--- EXERCISE INSTRUCTIONS ---
Repeat all the records, precisely as given.

--- SUPPLIED ENTRIES ---
►
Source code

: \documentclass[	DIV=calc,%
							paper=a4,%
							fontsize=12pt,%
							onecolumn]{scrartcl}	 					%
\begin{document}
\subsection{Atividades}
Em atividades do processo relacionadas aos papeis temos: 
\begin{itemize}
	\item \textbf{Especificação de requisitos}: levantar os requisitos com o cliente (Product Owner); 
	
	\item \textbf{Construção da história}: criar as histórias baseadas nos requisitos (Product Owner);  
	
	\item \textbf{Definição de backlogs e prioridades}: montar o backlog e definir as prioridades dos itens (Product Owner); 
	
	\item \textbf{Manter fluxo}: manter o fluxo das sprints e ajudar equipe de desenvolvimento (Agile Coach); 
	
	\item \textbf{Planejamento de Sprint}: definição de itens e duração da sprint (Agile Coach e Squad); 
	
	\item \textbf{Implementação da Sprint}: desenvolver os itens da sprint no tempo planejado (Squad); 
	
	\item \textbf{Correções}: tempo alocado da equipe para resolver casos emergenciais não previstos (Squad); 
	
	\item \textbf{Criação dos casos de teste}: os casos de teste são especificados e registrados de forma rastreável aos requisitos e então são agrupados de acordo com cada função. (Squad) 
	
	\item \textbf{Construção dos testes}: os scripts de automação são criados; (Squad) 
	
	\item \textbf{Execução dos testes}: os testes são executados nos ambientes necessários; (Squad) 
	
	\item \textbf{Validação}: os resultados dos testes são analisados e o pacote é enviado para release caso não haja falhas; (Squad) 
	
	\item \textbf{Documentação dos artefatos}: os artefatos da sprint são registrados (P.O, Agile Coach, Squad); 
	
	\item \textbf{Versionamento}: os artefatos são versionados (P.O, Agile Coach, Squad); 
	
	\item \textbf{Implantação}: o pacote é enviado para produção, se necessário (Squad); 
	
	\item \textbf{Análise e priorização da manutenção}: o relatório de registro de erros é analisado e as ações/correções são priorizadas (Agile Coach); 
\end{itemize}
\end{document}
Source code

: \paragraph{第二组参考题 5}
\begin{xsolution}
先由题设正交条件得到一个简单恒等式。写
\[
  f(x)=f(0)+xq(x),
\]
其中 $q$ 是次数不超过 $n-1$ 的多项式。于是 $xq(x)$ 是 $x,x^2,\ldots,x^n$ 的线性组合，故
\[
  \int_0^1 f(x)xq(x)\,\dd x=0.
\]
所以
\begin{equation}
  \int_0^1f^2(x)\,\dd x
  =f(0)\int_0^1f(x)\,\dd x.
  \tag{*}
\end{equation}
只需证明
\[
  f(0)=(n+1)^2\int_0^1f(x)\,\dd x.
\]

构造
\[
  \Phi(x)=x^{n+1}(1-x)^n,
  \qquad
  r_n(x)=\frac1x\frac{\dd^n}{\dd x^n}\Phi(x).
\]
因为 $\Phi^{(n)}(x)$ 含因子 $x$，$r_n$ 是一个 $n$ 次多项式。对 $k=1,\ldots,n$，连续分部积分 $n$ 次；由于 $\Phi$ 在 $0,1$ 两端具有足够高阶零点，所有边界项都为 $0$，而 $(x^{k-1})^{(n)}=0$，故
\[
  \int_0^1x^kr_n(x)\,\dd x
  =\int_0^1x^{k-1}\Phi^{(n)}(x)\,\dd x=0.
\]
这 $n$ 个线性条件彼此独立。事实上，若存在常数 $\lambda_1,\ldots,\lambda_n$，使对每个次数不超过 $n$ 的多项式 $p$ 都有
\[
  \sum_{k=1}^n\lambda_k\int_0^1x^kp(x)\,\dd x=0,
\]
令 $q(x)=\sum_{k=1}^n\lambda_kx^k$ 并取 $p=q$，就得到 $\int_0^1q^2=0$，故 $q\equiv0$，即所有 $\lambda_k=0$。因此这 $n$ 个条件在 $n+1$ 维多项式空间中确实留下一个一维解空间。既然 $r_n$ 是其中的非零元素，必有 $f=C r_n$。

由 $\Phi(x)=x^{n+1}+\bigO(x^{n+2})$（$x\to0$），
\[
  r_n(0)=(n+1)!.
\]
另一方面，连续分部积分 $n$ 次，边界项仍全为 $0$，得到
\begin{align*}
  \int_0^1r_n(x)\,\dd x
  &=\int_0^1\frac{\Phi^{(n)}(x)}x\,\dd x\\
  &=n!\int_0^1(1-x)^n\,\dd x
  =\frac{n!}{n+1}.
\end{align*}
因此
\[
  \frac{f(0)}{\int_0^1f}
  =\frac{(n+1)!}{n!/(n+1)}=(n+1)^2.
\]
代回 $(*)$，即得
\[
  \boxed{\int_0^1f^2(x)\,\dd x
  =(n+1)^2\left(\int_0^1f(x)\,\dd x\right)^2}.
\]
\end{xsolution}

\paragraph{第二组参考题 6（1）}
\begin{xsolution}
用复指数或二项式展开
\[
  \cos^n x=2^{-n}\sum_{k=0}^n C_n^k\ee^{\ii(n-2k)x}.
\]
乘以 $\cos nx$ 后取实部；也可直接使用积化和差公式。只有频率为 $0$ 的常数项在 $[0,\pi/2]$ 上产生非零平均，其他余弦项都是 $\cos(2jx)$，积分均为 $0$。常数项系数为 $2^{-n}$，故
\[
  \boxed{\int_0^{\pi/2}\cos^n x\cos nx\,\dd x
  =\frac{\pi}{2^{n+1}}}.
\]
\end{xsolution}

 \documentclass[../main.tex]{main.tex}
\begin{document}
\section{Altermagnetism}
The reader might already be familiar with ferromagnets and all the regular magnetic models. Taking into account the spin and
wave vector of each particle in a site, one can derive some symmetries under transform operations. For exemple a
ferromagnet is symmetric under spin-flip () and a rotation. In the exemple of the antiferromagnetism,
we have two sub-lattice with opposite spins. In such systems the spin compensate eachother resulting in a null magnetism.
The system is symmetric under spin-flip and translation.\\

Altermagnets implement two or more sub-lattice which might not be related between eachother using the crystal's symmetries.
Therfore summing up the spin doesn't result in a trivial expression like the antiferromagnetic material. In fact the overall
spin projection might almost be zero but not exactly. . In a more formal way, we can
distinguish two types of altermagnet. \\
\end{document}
◄
--- ANSWER FOR THE TASK ---
Source code

: \documentclass[	DIV=calc,%
							paper=a4,%
							fontsize=12pt,%
							onecolumn]{scrartcl}	 					%
\begin{document}
\subsection{Atividades}
Em atividades do processo relacionadas aos papeis temos: 
\begin{itemize}
	\item \textbf{Especificação de requisitos}: levantar os requisitos com o cliente (Product Owner); 
	
	\item \textbf{Construção da história}: criar as histórias baseadas nos requisitos (Product Owner);  
	
	\item \textbf{Definição de backlogs e prioridades}: montar o backlog e definir as prioridades dos itens (Product Owner); 
	
	\item \textbf{Manter fluxo}: manter o fluxo das sprints e ajudar equipe de desenvolvimento (Agile Coach); 
	
	\item \textbf{Planejamento de Sprint}: definição de itens e duração da sprint (Agile Coach e Squad); 
	
	\item \textbf{Implementação da Sprint}: desenvolver os itens da sprint no tempo planejado (Squad); 
	
	\item \textbf{Correções}: tempo alocado da equipe para resolver casos emergenciais não previstos (Squad); 
	
	\item \textbf{Criação dos casos de teste}: os casos de teste são especificados e registrados de forma rastreável aos requisitos e então são agrupados de acordo com cada função. (Squad) 
	
	\item \textbf{Construção dos testes}: os scripts de automação são criados; (Squad) 
	
	\item \textbf{Execução dos testes}: os testes são executados nos ambientes necessários; (Squad) 
	
	\item \textbf{Validação}: os resultados dos testes são analisados e o pacote é enviado para release caso não haja falhas; (Squad) 
	
	\item \textbf{Documentação dos artefatos}: os artefatos da sprint são registrados (P.O, Agile Coach, Squad); 
	
	\item \textbf{Versionamento}: os artefatos são versionados (P.O, Agile Coach, Squad); 
	
	\item \textbf{Implantação}: o pacote é enviado para produção, se necessário (Squad); 
	
	\item \textbf{Análise e priorização da manutenção}: o relatório de registro de erros é analisado e as ações/correções são priorizadas (Agile Coach); 
\end{itemize}
\end{document}
Source code

: \paragraph{第二组参考题 5}
\begin{xsolution}
先由题设正交条件得到一个简单恒等式。写
\[
  f(x)=f(0)+xq(x),
\]
其中 $q$ 是次数不超过 $n-1$ 的多项式。于是 $xq(x)$ 是 $x,x^2,\ldots,x^n$ 的线性组合，故
\[
  \int_0^1 f(x)xq(x)\,\dd x=0.
\]
所以
\begin{equation}
  \int_0^1f^2(x)\,\dd x
  =f(0)\int_0^1f(x)\,\dd x.
  \tag{*}
\end{equation}
只需证明
\[
  f(0)=(n+1)^2\int_0^1f(x)\,\dd x.
\]

构造
\[
  \Phi(x)=x^{n+1}(1-x)^n,
  \qquad
  r_n(x)=\frac1x\frac{\dd^n}{\dd x^n}\Phi(x).
\]
因为 $\Phi^{(n)}(x)$ 含因子 $x$，$r_n$ 是一个 $n$ 次多项式。对 $k=1,\ldots,n$，连续分部积分 $n$ 次；由于 $\Phi$ 在 $0,1$ 两端具有足够高阶零点，所有边界项都为 $0$，而 $(x^{k-1})^{(n)}=0$，故
\[
  \int_0^1x^kr_n(x)\,\dd x
  =\int_0^1x^{k-1}\Phi^{(n)}(x)\,\dd x=0.
\]
这 $n$ 个线性条件彼此独立。事实上，若存在常数 $\lambda_1,\ldots,\lambda_n$，使对每个次数不超过 $n$ 的多项式 $p$ 都有
\[
  \sum_{k=1}^n\lambda_k\int_0^1x^kp(x)\,\dd x=0,
\]
令 $q(x)=\sum_{k=1}^n\lambda_kx^k$ 并取 $p=q$，就得到 $\int_0^1q^2=0$，故 $q\equiv0$，即所有 $\lambda_k=0$。因此这 $n$ 个条件在 $n+1$ 维多项式空间中确实留下一个一维解空间。既然 $r_n$ 是其中的非零元素，必有 $f=C r_n$。

由 $\Phi(x)=x^{n+1}+\bigO(x^{n+2})$（$x\to0$），
\[
  r_n(0)=(n+1)!.
\]
另一方面，连续分部积分 $n$ 次，边界项仍全为 $0$，得到
\begin{align*}
  \int_0^1r_n(x)\,\dd x
  &=\int_0^1\frac{\Phi^{(n)}(x)}x\,\dd x\\
  &=n!\int_0^1(1-x)^n\,\dd x
  =\frac{n!}{n+1}.
\end{align*}
因此
\[
  \frac{f(0)}{\int_0^1f}
  =\frac{(n+1)!}{n!/(n+1)}=(n+1)^2.
\]
代回 $(*)$，即得
\[
  \boxed{\int_0^1f^2(x)\,\dd x
  =(n+1)^2\left(\int_0^1f(x)\,\dd x\right)^2}.
\]
\end{xsolution}

\paragraph{第二组参考题 6（1）}
\begin{xsolution}
用复指数或二项式展开
\[
  \cos^n x=2^{-n}\sum_{k=0}^n C_n^k\ee^{\ii(n-2k)x}.
\]
乘以 $\cos nx$ 后取实部；也可直接使用积化和差公式。只有频率为 $0$ 的常数项在 $[0,\pi/2]$ 上产生非零平均，其他余弦项都是 $\cos(2jx)$，积分均为 $0$。常数项系数为 $2^{-n}$，故
\[
  \boxed{\int_0^{\pi/2}\cos^n x\cos nx\,\dd x
  =\frac{\pi}{2^{n+1}}}.
\]
\end{xsolution}

 \documentclass[../main.tex]{main.tex}
\begin{document}
\section{Altermagnetism}
The reader might already be familiar with ferromagnets and all the regular magnetic models. Taking into account the spin and
wave vector of each particle in a site, one can derive some symmetries under transform operations. For exemple a
ferromagnet is symmetric under spin-flip () and a rotation. In the exemple of the antiferromagnetism,
we have two sub-lattice with opposite spins. In such systems the spin compensate eachother resulting in a null magnetism.
The system is symmetric under spin-flip and translation.\\

Altermagnets implement two or more sub-lattice which might not be related between eachother using the crystal's symmetries.
Therfore summing up the spin doesn't result in a trivial expression like the antiferromagnetic material. In fact the overall
spin projection might almost be zero but not exactly. . In a more formal way, we can
distinguish two types of altermagnet. \\
\end{document}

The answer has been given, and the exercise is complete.